Canon 40D, Tokina 11-16mm f2.8 lens. ISO 3200. 30 second exposures.

Night sky6 by Rob Earl, on Flickr

Night sky1 by Rob Earl, on Flickr

Night sky through barn roof by Rob Earl, on Flickr


----------



## s29nta (Mar 9, 2013)

one word......stunning!


----------



## SystemClenz (Oct 31, 2008)

:argie:


----------



## MDC250 (Jan 4, 2014)

Wow, last one is spectacular


----------



## Choppy (Aug 8, 2013)

looks fantastic, i need to get my skywatcher dob out to a nice dark area to get some good viewing, to much light pollution where i am


----------



## Kash-Jnr (Mar 24, 2013)

This might be a stupid question - are they edited in anyway?

Otherwise thats stunning!


----------



## UBRWGN (Nov 25, 2007)

Very, very nice shots.


----------



## rob28 (Nov 7, 2008)

They're all single shots - no HDR, stacking etc.
They have been tweaked in photoshop but nothing drastic.

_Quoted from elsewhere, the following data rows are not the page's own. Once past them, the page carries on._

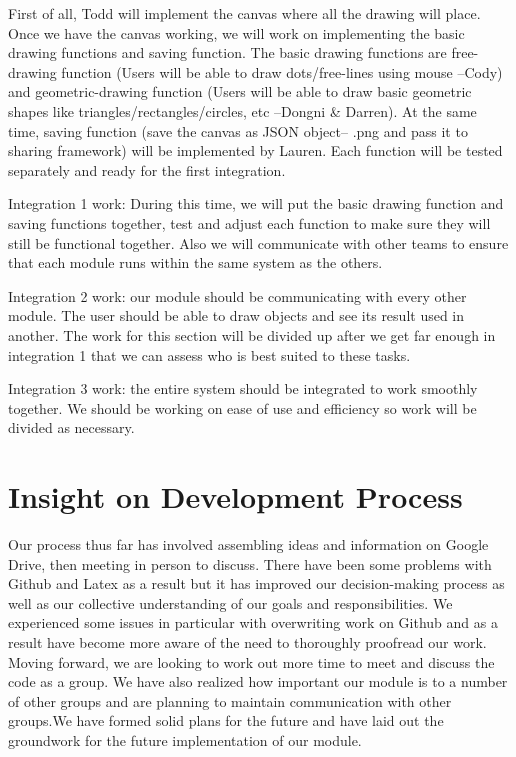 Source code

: \documentclass[a4paper, 11pt]{article} %
\begin{document}
First of all, Todd will implement the canvas where all the drawing will place. Once we have the canvas working, we will work on implementing the basic drawing functions and saving function. The basic drawing functions are free-drawing function (Users will be able to draw dots/free-lines using mouse --Cody) and geometric-drawing function (Users will be able to draw basic geometric shapes like triangles/rectangles/circles, etc --Dongni \& Darren). At the same time, saving function (save the canvas as JSON object-- .png and pass it to sharing framework) will be implemented by Lauren. Each function will be tested separately and ready for the first integration.

Integration 1 work:
During this time,  we will put  the basic drawing function and saving functions together, test and adjust each function to make sure they will still be functional together. Also we will communicate with other teams to ensure that each module runs within the same system as the others.

Integration 2 work: our module should be communicating with every other module. The user should be able to draw objects  and see its result used in another. The work for this section will be divided up after we get far enough in integration 1 that we can assess who is best suited to these tasks.

Integration 3 work: the entire system should be integrated to work smoothly together. We should be working on ease of use and efficiency so work will be divided as necessary.


\section*{Insight on Development Process}

Our process thus far has involved assembling ideas and information on Google Drive, then meeting in person to discuss. There have been some problems with Github and Latex as a result but it has improved our decision-making process as well as our collective understanding of our goals and responsibilities. We experienced some issues in particular with overwriting work on Github and as a result have become more aware of the need to thoroughly proofread our work. Moving forward, we are looking to work out more time to meet and discuss the code as a group. We have also realized how important our module is to a number of other groups and are planning to maintain communication with other groups.We have formed solid plans for the future and have laid out the groundwork for the future implementation of our module. 
\end{document}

The Milky Way could be seen with the naked eye - first time I've ever seen it and it was impressive stretching right from the horizon over our heads.
The light on the barn and coming from inside is from a torch waved around for a couple of seconds during the 30 second exposure - just enough to give some definition to the foreground.
The 'through the roof' shot is my favorite of the night and I had a mate with the torch outside shining it through the slats of the barn.


----------



## Kash-Jnr (Mar 24, 2013)

No problem, last picture is my favourite


----------



## chongo (Jun 7, 2014)

Wow wow wow stunning.


----------



## Naddy37 (Oct 27, 2005)

That 3rd shot is stunning.


----------



## Neno330 (Dec 19, 2013)

beautiful...
last one is awesome!!


----------